A little שׁמצ, (a whisper.) See note, Job 26:14, where the word stands in contradistinction to thunder. In patriarchal times God employed visions and dreams to communicate his will to men. Abram, (Genesis 15:1,) Jacob, (Genesis 46:2,) and Moses, (Exodus 3:2,) were thus favoured. That this oracle should be communicated through a vision, points to a very early age for the time of its delivery, for then such communications were of most frequent occurrence. Eliphaz introduces the vision to show that no one is pure or just in the sight of God, and consequently man has no reason to complain of his sufferings, since all by nature are attainted with sinful infirmity. A few bold strokes set before us the vision, which is as vivid to his soul as if he had seen it the night before. It stands unique in all literatures — “amazingly sublime.” — Burke. The mind of man has never portrayed aught that has at all approached its stern and awful grandeur. No one can read it alone in the still hours of the night, “when deep sleep falleth on men,” without feeling somewhat the horror which fell upon Eliphaz when brought face to face with the supernatural. “There is form and yet no form; a gentle whisper, a murmuring like the voice of the wind, but with it also the power of the wind, the energy of spirit.” — Herder. It is no more than just to the genius of man to cite its best effort at ghostly description. This, Dr. Good finds in the poems of Ossian, “whose descriptions of apparitions possess more terror and sublimity than are to be met with anywhere out of the Old Testament.” The poet thus describes the spirit of Loda:

“The wan, cold moon rose in the east. Sleep descended on the youths, their blue helmets glitter to the beam; the fading fire decays. But sleep did not rest on the king. He rose in the midst of his arms and slowly ascended the hill to behold the flame of Sarno’s tower. The flame was dim and distant; the moon hid the red flame in the east. A blast came from the mountain; on its wings was the spirit of Loda. He came to his place in his terrors and shook his dusky spear. His eyes appear like flame in his dark face; his voice is like distant thunder. Fingal advanced his spear amid the night, and raised his voice on high.

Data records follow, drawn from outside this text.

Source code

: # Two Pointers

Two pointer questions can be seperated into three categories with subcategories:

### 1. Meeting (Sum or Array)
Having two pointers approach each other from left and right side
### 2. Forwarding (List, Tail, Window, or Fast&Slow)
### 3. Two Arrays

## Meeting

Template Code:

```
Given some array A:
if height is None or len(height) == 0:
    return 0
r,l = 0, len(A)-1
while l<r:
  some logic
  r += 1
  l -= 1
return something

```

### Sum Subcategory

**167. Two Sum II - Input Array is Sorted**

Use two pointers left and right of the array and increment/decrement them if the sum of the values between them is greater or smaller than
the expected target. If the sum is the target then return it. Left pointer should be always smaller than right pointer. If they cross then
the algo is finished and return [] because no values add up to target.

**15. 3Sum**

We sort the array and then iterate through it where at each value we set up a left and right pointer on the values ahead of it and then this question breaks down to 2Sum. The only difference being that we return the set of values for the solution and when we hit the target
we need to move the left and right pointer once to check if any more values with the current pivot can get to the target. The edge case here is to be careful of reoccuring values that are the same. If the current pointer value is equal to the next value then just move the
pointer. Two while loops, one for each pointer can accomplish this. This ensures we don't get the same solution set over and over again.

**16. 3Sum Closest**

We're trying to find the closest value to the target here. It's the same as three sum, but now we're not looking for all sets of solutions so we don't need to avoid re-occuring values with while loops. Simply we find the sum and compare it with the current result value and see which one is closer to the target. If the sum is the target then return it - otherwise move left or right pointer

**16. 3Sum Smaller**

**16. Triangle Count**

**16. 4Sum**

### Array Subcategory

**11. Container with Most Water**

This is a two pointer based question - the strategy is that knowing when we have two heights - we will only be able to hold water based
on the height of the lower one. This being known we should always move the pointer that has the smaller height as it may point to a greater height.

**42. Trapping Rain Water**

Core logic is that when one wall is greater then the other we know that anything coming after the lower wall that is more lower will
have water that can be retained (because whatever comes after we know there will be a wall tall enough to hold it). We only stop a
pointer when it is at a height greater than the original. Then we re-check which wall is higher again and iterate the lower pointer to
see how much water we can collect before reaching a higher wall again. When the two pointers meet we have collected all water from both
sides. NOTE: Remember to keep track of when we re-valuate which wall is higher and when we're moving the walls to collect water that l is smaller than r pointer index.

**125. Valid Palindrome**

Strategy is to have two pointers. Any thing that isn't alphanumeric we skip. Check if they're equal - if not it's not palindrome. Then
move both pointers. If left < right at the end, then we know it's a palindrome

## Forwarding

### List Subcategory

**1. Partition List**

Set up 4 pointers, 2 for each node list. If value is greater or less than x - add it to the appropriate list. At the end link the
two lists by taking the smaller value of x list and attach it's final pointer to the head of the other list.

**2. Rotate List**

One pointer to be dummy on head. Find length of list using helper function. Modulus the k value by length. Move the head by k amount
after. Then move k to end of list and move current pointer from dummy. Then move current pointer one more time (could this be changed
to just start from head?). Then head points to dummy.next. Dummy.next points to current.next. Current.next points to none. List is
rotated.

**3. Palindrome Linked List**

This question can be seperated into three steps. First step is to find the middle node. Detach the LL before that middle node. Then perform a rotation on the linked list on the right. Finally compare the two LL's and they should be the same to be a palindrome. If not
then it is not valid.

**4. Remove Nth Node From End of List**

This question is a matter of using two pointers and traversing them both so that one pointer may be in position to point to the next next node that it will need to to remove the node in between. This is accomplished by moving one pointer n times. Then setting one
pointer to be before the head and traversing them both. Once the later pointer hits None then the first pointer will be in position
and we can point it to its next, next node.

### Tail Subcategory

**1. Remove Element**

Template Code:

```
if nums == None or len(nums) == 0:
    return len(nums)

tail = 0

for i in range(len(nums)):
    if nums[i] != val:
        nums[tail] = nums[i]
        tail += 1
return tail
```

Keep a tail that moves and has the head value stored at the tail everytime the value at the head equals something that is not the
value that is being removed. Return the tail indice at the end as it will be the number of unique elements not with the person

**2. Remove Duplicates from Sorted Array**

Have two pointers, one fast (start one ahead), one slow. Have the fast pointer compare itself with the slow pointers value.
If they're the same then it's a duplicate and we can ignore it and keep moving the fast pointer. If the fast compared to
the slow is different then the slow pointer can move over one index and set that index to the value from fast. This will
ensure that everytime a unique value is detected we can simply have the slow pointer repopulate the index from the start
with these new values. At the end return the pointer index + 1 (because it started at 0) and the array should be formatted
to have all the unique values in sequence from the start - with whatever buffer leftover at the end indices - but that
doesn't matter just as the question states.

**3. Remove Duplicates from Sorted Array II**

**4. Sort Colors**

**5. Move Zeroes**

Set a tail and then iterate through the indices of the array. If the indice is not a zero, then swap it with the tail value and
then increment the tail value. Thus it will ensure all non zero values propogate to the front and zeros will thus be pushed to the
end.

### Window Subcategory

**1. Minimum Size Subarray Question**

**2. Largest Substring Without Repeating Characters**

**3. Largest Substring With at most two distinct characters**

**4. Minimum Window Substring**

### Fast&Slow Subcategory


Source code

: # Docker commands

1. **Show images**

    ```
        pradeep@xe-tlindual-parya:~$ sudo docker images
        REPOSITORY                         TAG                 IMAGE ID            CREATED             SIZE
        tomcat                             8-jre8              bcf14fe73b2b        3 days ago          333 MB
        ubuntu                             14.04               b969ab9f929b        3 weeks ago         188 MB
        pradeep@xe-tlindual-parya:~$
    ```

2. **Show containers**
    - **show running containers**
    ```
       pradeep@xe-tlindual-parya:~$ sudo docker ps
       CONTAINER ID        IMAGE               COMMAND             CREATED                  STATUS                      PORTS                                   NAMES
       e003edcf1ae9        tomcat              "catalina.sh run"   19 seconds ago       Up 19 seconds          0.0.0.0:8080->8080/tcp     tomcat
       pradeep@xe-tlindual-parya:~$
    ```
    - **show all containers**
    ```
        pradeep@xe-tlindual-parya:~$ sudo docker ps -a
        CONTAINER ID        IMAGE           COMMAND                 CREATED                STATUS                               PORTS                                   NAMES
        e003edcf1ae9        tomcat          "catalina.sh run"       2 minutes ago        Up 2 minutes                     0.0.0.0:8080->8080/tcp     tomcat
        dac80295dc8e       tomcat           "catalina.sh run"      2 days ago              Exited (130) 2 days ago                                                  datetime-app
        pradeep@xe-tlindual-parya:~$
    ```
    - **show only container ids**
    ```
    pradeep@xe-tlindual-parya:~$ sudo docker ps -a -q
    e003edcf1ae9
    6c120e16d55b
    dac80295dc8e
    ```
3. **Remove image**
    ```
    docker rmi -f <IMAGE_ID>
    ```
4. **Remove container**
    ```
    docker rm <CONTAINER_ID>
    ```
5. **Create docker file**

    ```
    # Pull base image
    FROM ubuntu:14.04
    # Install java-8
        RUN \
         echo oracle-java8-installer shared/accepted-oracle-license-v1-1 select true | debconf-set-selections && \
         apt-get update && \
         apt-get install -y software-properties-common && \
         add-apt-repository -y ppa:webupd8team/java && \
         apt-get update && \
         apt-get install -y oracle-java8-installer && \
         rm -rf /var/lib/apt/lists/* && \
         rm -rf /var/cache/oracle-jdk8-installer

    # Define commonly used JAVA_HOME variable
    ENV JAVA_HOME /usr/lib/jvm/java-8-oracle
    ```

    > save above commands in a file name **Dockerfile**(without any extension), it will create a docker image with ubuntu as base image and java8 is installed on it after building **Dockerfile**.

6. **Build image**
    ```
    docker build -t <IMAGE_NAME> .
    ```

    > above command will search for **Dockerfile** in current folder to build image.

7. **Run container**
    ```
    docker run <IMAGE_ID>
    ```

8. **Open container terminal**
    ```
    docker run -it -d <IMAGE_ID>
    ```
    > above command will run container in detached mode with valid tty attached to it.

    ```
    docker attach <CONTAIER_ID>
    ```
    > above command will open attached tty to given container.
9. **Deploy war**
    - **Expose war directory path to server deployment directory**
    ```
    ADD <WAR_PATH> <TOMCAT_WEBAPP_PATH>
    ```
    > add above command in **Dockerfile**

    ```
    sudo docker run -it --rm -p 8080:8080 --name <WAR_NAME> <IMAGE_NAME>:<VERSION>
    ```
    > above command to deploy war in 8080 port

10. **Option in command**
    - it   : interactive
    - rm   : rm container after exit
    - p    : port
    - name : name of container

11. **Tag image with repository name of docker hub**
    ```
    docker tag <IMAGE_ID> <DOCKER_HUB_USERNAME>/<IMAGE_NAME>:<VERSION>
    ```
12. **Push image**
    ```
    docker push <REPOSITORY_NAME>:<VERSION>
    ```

“‘Son of Night, retire! call thy winds and fly. Why dost thou come to my presence with thy shadowy arms? Do I fear thy gloomy form, spirit of dismal Loda? Weak is thy shield of clouds; feeble is that meteor, thy sword. The blast rolls them together, and thou thyself art lost. Fly from my presence, son of Night! Call thy winds and fly!’

“‘Dost thou force me from my place?’ replied the hollow voice. ‘The people bend before me. I turn the battle in the field of the brave. I look on the nations and they vanish. My nostrils pour the blast of death. I come abroad on the winds; the tempests are before my face, but my dwelling is calm above the clouds; the fields of my rest are pleasant.’” Compare the description of the ghost in Hamlet, Acts 1, scene 5.


Verse 13

13. Thoughts שׁעפים. At its root lies the idea of “dividing,” “branching out.” It embodies the figure that thoughts spring from the soul, like the branches of a tree, intersecting and intertwining one with another.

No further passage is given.